- DATASET CONTENT
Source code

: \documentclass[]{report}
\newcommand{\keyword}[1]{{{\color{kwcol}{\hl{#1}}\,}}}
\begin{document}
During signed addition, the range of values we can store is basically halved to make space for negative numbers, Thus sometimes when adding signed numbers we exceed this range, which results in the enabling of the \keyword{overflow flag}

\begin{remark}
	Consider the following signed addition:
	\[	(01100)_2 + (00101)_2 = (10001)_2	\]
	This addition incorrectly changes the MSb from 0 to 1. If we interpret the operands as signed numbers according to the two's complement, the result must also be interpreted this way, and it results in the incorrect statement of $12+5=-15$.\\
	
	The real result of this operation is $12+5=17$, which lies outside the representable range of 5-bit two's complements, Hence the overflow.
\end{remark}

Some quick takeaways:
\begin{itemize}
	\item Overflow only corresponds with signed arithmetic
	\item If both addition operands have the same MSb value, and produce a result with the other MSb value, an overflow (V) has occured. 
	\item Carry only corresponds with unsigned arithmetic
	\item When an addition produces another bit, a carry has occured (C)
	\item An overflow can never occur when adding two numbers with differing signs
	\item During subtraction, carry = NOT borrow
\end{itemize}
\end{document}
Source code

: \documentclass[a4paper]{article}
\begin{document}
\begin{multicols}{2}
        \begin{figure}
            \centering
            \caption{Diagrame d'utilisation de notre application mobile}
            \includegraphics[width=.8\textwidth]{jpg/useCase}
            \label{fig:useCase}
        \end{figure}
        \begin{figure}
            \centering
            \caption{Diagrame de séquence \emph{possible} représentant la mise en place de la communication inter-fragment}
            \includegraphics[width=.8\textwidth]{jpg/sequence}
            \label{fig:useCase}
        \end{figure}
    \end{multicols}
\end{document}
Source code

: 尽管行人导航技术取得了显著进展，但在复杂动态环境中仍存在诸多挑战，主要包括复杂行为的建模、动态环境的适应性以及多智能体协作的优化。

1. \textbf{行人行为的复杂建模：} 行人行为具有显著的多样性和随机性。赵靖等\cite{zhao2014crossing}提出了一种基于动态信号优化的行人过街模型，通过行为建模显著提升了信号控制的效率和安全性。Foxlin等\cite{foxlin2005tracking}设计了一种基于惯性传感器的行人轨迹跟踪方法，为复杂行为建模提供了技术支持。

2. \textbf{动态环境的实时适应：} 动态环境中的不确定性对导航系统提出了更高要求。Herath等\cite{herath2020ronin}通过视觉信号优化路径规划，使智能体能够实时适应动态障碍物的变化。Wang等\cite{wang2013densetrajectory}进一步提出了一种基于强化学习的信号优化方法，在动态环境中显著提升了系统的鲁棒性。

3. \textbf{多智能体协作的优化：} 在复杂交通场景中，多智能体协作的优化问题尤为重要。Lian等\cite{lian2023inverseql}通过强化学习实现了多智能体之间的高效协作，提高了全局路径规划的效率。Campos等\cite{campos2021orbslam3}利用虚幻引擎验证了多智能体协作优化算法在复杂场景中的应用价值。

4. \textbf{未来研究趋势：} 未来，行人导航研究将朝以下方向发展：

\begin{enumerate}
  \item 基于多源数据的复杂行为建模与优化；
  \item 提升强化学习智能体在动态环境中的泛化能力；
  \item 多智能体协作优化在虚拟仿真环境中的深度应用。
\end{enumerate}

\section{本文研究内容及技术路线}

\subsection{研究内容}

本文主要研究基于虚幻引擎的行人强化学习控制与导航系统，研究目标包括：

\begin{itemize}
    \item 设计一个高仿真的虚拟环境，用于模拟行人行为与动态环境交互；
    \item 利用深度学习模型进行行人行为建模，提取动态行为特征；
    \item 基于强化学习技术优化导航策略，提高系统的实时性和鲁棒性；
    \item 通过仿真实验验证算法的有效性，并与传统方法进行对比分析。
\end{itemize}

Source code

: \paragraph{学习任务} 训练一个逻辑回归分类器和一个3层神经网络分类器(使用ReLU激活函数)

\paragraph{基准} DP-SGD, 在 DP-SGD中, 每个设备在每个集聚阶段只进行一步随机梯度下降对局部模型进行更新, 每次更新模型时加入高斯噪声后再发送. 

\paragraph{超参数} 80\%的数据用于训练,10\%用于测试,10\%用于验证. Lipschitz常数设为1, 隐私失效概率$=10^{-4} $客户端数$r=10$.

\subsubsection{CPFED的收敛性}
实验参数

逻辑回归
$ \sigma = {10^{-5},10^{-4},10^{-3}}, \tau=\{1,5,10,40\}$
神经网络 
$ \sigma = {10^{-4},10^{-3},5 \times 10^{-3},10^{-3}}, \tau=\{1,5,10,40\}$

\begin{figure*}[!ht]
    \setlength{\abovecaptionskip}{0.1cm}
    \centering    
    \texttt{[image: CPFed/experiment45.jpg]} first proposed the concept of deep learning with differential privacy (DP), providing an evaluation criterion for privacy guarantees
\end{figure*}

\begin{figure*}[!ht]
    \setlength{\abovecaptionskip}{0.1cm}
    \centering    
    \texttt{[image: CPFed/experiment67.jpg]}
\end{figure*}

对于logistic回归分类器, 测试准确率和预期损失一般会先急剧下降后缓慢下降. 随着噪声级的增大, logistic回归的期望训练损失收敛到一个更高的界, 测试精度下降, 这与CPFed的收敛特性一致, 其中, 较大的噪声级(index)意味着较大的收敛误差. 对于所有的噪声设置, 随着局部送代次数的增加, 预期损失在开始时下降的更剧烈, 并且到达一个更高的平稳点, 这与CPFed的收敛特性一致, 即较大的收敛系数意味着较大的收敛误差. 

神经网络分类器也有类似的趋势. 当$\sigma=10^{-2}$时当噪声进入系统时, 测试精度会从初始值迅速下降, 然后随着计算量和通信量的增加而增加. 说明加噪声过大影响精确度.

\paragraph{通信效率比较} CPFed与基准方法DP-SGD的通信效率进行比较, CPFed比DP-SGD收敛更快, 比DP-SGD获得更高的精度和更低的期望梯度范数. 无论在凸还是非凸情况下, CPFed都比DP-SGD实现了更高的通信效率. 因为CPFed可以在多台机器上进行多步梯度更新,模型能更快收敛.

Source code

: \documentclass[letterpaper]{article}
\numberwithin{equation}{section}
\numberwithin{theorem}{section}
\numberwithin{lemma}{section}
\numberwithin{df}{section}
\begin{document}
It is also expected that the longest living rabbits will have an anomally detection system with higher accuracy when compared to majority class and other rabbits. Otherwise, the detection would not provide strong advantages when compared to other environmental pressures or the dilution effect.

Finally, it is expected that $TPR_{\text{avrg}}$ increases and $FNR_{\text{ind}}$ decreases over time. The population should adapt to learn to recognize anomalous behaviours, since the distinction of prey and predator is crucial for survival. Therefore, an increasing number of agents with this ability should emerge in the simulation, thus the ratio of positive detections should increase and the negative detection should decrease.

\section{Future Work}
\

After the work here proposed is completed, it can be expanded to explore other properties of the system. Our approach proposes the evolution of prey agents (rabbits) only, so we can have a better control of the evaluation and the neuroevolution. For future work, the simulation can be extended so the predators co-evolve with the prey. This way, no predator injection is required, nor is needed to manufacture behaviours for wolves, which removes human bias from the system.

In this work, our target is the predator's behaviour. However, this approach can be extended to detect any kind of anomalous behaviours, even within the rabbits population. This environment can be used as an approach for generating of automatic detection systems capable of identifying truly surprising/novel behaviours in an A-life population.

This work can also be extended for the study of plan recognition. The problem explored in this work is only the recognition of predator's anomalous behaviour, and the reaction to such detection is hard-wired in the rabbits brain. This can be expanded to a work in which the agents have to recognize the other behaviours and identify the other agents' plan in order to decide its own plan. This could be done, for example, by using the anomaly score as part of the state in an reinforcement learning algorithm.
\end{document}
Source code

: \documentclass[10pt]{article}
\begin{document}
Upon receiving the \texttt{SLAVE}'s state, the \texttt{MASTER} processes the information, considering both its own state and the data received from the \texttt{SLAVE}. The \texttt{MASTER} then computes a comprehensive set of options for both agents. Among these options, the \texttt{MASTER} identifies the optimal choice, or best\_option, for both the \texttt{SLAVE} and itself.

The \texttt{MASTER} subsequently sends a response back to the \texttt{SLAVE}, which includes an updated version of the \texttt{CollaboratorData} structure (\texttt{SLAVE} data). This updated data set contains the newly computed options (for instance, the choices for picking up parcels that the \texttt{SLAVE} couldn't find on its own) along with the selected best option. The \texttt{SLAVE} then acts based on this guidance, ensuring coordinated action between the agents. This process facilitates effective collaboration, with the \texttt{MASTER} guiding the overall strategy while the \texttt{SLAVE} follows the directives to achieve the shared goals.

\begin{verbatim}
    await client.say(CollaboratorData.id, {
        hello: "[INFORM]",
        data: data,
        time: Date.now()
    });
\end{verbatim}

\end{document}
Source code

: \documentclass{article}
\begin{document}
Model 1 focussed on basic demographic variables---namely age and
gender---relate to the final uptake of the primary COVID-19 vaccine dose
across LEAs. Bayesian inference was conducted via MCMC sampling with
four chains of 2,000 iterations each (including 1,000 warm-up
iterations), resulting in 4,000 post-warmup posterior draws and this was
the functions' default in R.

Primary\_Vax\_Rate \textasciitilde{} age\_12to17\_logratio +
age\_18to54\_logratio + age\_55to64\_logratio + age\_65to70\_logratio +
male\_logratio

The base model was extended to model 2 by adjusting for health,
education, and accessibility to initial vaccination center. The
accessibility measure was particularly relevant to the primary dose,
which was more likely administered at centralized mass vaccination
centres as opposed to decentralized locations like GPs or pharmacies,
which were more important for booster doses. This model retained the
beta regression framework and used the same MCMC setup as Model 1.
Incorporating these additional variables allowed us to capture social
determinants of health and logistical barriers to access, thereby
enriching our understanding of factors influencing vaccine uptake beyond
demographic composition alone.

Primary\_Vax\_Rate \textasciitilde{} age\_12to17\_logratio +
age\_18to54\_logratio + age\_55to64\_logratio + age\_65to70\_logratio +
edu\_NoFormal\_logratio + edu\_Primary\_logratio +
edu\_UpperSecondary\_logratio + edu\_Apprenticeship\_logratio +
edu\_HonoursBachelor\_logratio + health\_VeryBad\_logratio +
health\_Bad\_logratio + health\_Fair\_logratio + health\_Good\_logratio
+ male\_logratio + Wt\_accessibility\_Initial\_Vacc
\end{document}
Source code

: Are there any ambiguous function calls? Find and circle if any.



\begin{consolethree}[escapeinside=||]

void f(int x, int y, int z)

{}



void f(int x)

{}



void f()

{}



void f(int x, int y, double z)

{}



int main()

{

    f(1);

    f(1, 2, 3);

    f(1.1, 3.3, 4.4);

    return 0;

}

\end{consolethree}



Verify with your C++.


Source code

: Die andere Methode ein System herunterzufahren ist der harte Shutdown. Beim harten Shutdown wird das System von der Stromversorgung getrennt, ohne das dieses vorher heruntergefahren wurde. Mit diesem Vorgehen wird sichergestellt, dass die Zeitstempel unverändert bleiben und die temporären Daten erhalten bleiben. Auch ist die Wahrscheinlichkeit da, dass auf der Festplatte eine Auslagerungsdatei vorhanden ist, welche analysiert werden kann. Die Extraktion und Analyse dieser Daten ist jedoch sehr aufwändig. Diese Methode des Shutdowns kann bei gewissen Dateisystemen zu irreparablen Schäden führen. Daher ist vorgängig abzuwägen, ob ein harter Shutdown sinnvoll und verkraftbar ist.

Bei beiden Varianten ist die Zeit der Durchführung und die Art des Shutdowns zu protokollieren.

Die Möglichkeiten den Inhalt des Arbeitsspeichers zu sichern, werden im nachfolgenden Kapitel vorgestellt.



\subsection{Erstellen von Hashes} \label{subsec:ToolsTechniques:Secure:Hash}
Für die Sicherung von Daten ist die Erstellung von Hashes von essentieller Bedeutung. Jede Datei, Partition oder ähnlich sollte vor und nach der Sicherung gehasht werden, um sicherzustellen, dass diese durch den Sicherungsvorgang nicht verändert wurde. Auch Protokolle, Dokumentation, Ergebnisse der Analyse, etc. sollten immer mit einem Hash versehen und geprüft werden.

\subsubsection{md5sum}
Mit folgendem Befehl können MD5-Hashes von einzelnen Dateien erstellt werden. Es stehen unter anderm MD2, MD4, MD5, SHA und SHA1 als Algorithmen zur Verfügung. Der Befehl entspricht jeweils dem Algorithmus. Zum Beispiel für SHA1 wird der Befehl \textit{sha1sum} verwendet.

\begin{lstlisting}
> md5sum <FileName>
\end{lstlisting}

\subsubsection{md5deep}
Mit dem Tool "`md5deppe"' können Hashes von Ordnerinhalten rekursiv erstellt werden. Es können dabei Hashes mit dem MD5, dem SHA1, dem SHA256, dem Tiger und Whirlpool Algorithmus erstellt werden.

- TASK DETAILS
A line belongs in the answer if it contains the word "During"; copy every such line from the data above.

- TASK ANSWER
During signed addition, the range of values we can store is basically halved to make space for negative numbers, Thus sometimes when adding signed numbers we exceed this range, which results in the enabling of the \keyword{overflow flag}
	\item During subtraction, carry = NOT borrow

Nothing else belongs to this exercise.